■ **Work to be completed**
I need the number of lines in the data that include "newtheorem"; reply with that number alone.

*** Begin section ***

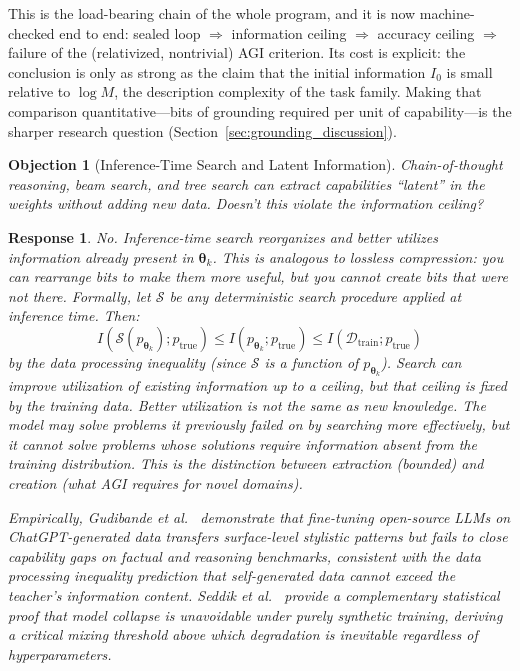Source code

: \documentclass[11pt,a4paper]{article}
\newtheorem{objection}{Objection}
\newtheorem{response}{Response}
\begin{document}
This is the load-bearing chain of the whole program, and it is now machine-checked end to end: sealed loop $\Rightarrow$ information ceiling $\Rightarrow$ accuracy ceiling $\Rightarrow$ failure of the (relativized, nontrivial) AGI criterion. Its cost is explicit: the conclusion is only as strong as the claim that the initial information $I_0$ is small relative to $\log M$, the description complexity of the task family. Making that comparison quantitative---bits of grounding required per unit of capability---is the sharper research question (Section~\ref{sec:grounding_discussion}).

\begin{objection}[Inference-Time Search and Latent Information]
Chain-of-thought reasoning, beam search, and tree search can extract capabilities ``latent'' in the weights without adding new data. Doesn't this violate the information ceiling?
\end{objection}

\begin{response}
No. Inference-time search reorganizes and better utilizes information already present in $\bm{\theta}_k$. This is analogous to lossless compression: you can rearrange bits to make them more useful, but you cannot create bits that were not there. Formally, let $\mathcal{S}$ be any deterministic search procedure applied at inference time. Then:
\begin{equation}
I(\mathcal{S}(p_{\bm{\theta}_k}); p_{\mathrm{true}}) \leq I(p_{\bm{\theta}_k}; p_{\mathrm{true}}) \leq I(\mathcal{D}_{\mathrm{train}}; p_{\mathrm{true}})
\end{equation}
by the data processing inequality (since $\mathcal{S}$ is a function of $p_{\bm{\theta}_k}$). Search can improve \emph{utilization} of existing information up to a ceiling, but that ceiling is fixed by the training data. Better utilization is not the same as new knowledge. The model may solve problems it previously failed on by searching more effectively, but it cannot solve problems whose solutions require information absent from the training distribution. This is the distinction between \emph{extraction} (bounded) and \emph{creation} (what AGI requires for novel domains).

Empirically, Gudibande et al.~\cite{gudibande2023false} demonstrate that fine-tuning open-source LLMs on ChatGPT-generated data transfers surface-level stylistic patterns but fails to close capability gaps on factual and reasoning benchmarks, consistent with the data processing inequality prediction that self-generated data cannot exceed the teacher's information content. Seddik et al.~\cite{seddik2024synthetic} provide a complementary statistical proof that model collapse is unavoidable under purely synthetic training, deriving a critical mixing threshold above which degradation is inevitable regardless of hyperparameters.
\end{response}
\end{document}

*** End section ***
*** Begin section ***

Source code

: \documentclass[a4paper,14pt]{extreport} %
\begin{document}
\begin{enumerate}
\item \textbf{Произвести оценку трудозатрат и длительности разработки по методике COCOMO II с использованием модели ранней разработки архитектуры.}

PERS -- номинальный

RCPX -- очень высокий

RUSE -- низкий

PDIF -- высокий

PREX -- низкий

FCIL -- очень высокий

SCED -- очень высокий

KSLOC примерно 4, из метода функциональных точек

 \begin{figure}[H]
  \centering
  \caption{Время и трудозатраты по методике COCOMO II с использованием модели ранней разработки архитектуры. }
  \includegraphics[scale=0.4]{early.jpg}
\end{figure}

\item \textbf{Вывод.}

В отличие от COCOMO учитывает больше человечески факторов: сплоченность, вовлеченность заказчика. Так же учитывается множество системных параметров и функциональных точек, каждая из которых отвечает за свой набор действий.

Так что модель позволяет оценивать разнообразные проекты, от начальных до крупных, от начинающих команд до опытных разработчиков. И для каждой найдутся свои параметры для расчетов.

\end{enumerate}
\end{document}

*** End section ***

■ **Response for this exercise**
2